PHP type hinting is being ignored, no TypeError exception is thrown

Question

I just debugged some PHP 7.1 code where I'd forgotten to remove a (bool) cast on the return value, but the function had a declared return type of int:

function get_foo(): int {
    $val = get_option('foo');
    return (bool) $val;
}

$foo = get_foo();

Test the code here.

It's easy to cast between bool and int, of course, but why didn't this throw a TypeError?

There are three scenarios where a TypeError may be thrown. ... The second is where a value being returned from a function does not match the declared function return type.

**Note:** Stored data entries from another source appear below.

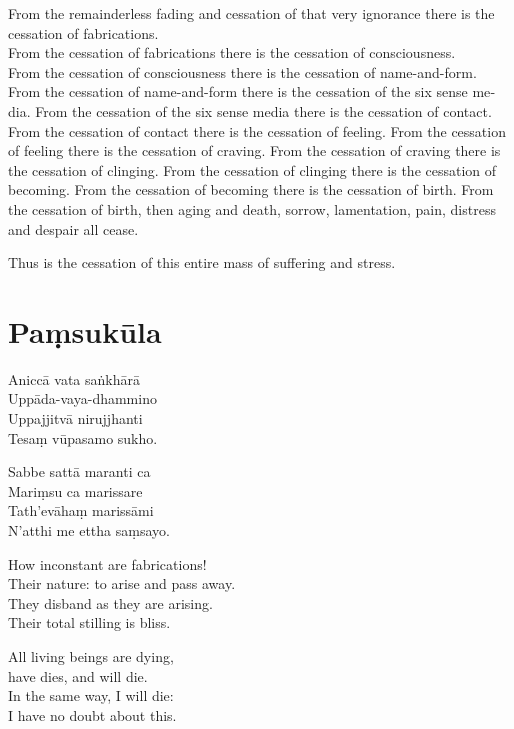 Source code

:\begin{english}
  From the remainderless fading and cessation of that very ignorance there is the
  cessation of fabrications.\\
From the cessation of fabrications there is the cessation of consciousness.\\
From the cessation of consciousness there is the cessation of name-and-form.
From the cessation of name-and-form there is the cessation of the six sense media.
From the cessation of the six sense media there is the cessation of contact.
From the cessation of contact there is the cessation of feeling.
From the cessation of feeling there is the cessation of craving.
From the cessation of craving there is the cessation of clinging.
From the cessation of clinging there is the cessation of becoming.
From the cessation of becoming there is the cessation of birth.
From the cessation of birth, then aging and death, sorrow, lamentation, pain,
  distress and despair all cease.

Thus is the cessation of this entire mass of suffering and stress.
\end{english}



\section{Paṃsukūla}





Aniccā vata saṅkhārā\\
Uppāda-vaya-dhammino\\
Uppajjitvā nirujjhanti\\
Tesaṃ vūpasamo sukho.

Sabbe sattā maranti ca\\
Mariṃsu ca marissare\\
Tath'evāhaṃ marissāmi\\
N'atthi me ettha saṃsayo.

\begin{english}
  How inconstant are fabrications!\\
  Their nature: to arise and pass away.\\
  They disband as they are arising.\\
  Their total stilling is bliss.

  All living beings are dying,\\
  have dies, and will die.\\
  In the same way, I will die:\\
  I have no doubt about this.
\end{english}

The same behaviour is exhibited for typed function parameters.

function get_foo(string $foo): int {
    $val = get_option($foo);
    return (bool) $val;
}

// no TypeError!
$foo = get_foo(34);

Answer 1

You need to add the strict_types directive for type hinting to work properly

Quoting from PHP 7 New Features

To enable strict mode, a single declare directive must be placed at the top of the file. This means that the strictness of typing for scalars is configured on a per-file basis. This directive not only affects the type declarations of parameters, but also a function's return type (see return type declarations, built-in PHP functions, and functions from loaded extensions.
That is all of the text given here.